▶ **ASSIGNMENT**
Write out every record below exactly as it appears, omitting the pictures.

Stored items from a collection:

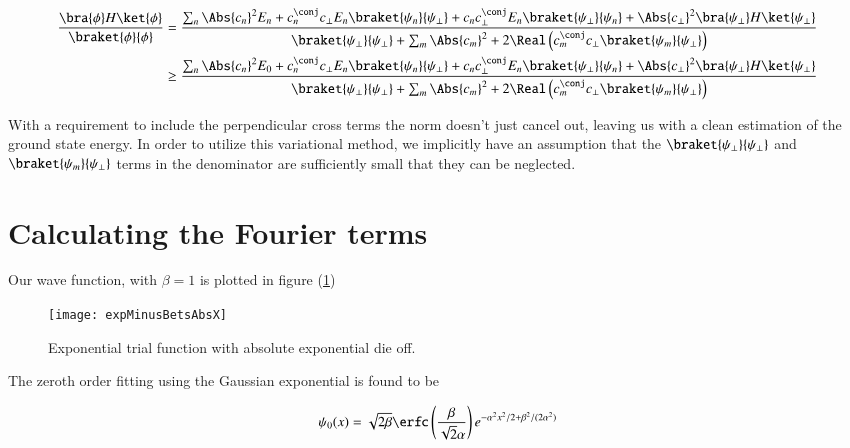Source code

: \begin{equation}\label{eqn:variationHarmonicOscillator:290}
\begin{aligned}
\frac{\bra{\phi} H \ket{\phi}}{
\braket{\phi}{\phi}
}
&=
\frac{
\sum_n \Abs{c_n}^2 E_n
+ c_n^\conj c_\perp E_n
\braket{\psi_n}{\psi_\perp}
+ c_n c_\perp^\conj E_n \braket{\psi_\perp}{\psi_n}
+ \Abs{c_\perp}^2
\bra{\psi_\perp} H \ket{\psi_\perp} 
}
{
\braket{\psi_\perp}{\psi_\perp} +
\sum_m \Abs{c_m}^2 + 2 \Real \left(c_m^\conj c_\perp \braket{\psi_m}{\psi_\perp} \right)
} \\
&\ge 
\frac{
\sum_n \Abs{c_n}^2 E_0
+ c_n^\conj c_\perp E_n
\braket{\psi_n}{\psi_\perp}
+ c_n c_\perp^\conj E_n \braket{\psi_\perp}{\psi_n}
+ \Abs{c_\perp}^2
\bra{\psi_\perp} H \ket{\psi_\perp} 
}
{
\braket{\psi_\perp}{\psi_\perp} +
\sum_m \Abs{c_m}^2 + 2 \Real \left(c_m^\conj c_\perp \braket{\psi_m}{\psi_\perp} \right)
}
\end{aligned}
\end{equation}

With a requirement to include the perpendicular cross terms the norm doesn't just cancel out, leaving us with a clean estimation of the ground state energy.  In order to utilize this variational method, we implicitly have an assumption that the $\braket{\psi_\perp}{\psi_\perp}$ and $\braket{\psi_m}{\psi_\perp}$ terms in the denominator are sufficiently small that they can be neglected.

\section{Calculating the Fourier terms}

Our wave function, with $\beta=1$ is plotted in figure (\ref{fig:expMinusBetsAbsX})

\begin{figure}[htp]
\centering
\texttt{[image: expMinusBetsAbsX]}
\caption{Exponential trial function with absolute exponential die off.}\label{fig:expMinusBetsAbsX}
\end{figure}

The zeroth order fitting using the Gaussian exponential is found to be

\begin{equation}\label{eqn:variationHarmonicOscillator:310}
\psi_0(x) = \sqrt{2 \beta} 
\erfc\left(\frac{\beta }{\sqrt{2} \alpha }\right)
e^{- \alpha^2 x^2/2 +\beta^2/(2 \alpha^2)} 
\end{equation}

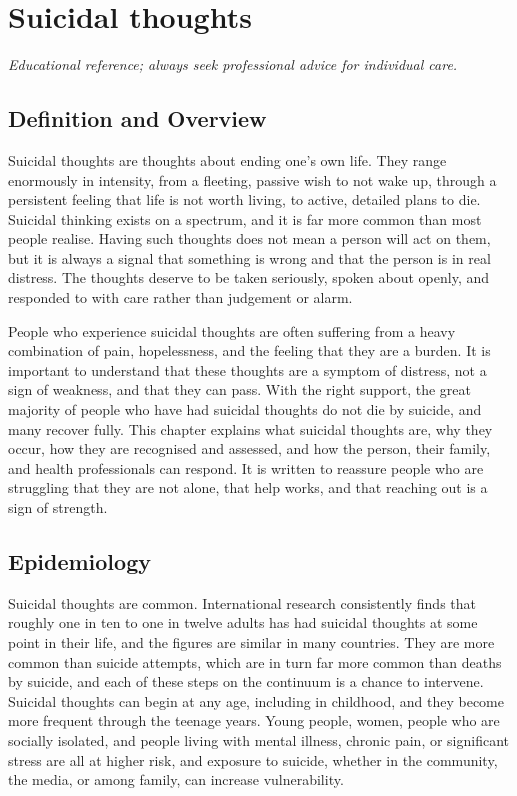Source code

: \chapter{Suicidal thoughts}

\medskip
\noindent\textit{Educational reference; always seek professional advice for individual care.}

\section*{Definition and Overview}
Suicidal thoughts are thoughts about ending one's own life. They range enormously in intensity, from a fleeting, passive wish to not wake up, through a persistent feeling that life is not worth living, to active, detailed plans to die. Suicidal thinking exists on a spectrum, and it is far more common than most people realise. Having such thoughts does not mean a person will act on them, but it is always a signal that something is wrong and that the person is in real distress. The thoughts deserve to be taken seriously, spoken about openly, and responded to with care rather than judgement or alarm.

People who experience suicidal thoughts are often suffering from a heavy combination of pain, hopelessness, and the feeling that they are a burden. It is important to understand that these thoughts are a symptom of distress, not a sign of weakness, and that they can pass. With the right support, the great majority of people who have had suicidal thoughts do not die by suicide, and many recover fully. This chapter explains what suicidal thoughts are, why they occur, how they are recognised and assessed, and how the person, their family, and health professionals can respond. It is written to reassure people who are struggling that they are not alone, that help works, and that reaching out is a sign of strength.

\section*{Epidemiology}
Suicidal thoughts are common. International research consistently finds that roughly one in ten to one in twelve adults has had suicidal thoughts at some point in their life, and the figures are similar in many countries. They are more common than suicide attempts, which are in turn far more common than deaths by suicide, and each of these steps on the continuum is a chance to intervene. Suicidal thoughts can begin at any age, including in childhood, and they become more frequent through the teenage years. Young people, women, people who are socially isolated, and people living with mental illness, chronic pain, or significant stress are all at higher risk, and exposure to suicide, whether in the community, the media, or among family, can increase vulnerability.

▶ **EXERCISE RESULT**
Source code

: \begin{equation}\label{eqn:variationHarmonicOscillator:290}
\begin{aligned}
\frac{\bra{\phi} H \ket{\phi}}{
\braket{\phi}{\phi}
}
&=
\frac{
\sum_n \Abs{c_n}^2 E_n
+ c_n^\conj c_\perp E_n
\braket{\psi_n}{\psi_\perp}
+ c_n c_\perp^\conj E_n \braket{\psi_\perp}{\psi_n}
+ \Abs{c_\perp}^2
\bra{\psi_\perp} H \ket{\psi_\perp} 
}
{
\braket{\psi_\perp}{\psi_\perp} +
\sum_m \Abs{c_m}^2 + 2 \Real \left(c_m^\conj c_\perp \braket{\psi_m}{\psi_\perp} \right)
} \\
&\ge 
\frac{
\sum_n \Abs{c_n}^2 E_0
+ c_n^\conj c_\perp E_n
\braket{\psi_n}{\psi_\perp}
+ c_n c_\perp^\conj E_n \braket{\psi_\perp}{\psi_n}
+ \Abs{c_\perp}^2
\bra{\psi_\perp} H \ket{\psi_\perp} 
}
{
\braket{\psi_\perp}{\psi_\perp} +
\sum_m \Abs{c_m}^2 + 2 \Real \left(c_m^\conj c_\perp \braket{\psi_m}{\psi_\perp} \right)
}
\end{aligned}
\end{equation}

With a requirement to include the perpendicular cross terms the norm doesn't just cancel out, leaving us with a clean estimation of the ground state energy.  In order to utilize this variational method, we implicitly have an assumption that the $\braket{\psi_\perp}{\psi_\perp}$ and $\braket{\psi_m}{\psi_\perp}$ terms in the denominator are sufficiently small that they can be neglected.

\section{Calculating the Fourier terms}

Our wave function, with $\beta=1$ is plotted in figure (\ref{fig:expMinusBetsAbsX})

\begin{figure}[htp]
\centering
\texttt{[image: expMinusBetsAbsX]}
\caption{Exponential trial function with absolute exponential die off.}\label{fig:expMinusBetsAbsX}
\end{figure}

The zeroth order fitting using the Gaussian exponential is found to be

\begin{equation}\label{eqn:variationHarmonicOscillator:310}
\psi_0(x) = \sqrt{2 \beta} 
\erfc\left(\frac{\beta }{\sqrt{2} \alpha }\right)
e^{- \alpha^2 x^2/2 +\beta^2/(2 \alpha^2)} 
\end{equation}

Source code

: \chapter{Suicidal thoughts}

\medskip
\noindent\textit{Educational reference; always seek professional advice for individual care.}

\section*{Definition and Overview}
Suicidal thoughts are thoughts about ending one's own life. They range enormously in intensity, from a fleeting, passive wish to not wake up, through a persistent feeling that life is not worth living, to active, detailed plans to die. Suicidal thinking exists on a spectrum, and it is far more common than most people realise. Having such thoughts does not mean a person will act on them, but it is always a signal that something is wrong and that the person is in real distress. The thoughts deserve to be taken seriously, spoken about openly, and responded to with care rather than judgement or alarm.

People who experience suicidal thoughts are often suffering from a heavy combination of pain, hopelessness, and the feeling that they are a burden. It is important to understand that these thoughts are a symptom of distress, not a sign of weakness, and that they can pass. With the right support, the great majority of people who have had suicidal thoughts do not die by suicide, and many recover fully. This chapter explains what suicidal thoughts are, why they occur, how they are recognised and assessed, and how the person, their family, and health professionals can respond. It is written to reassure people who are struggling that they are not alone, that help works, and that reaching out is a sign of strength.

\section*{Epidemiology}
Suicidal thoughts are common. International research consistently finds that roughly one in ten to one in twelve adults has had suicidal thoughts at some point in their life, and the figures are similar in many countries. They are more common than suicide attempts, which are in turn far more common than deaths by suicide, and each of these steps on the continuum is a chance to intervene. Suicidal thoughts can begin at any age, including in childhood, and they become more frequent through the teenage years. Young people, women, people who are socially isolated, and people living with mental illness, chronic pain, or significant stress are all at higher risk, and exposure to suicide, whether in the community, the media, or among family, can increase vulnerability.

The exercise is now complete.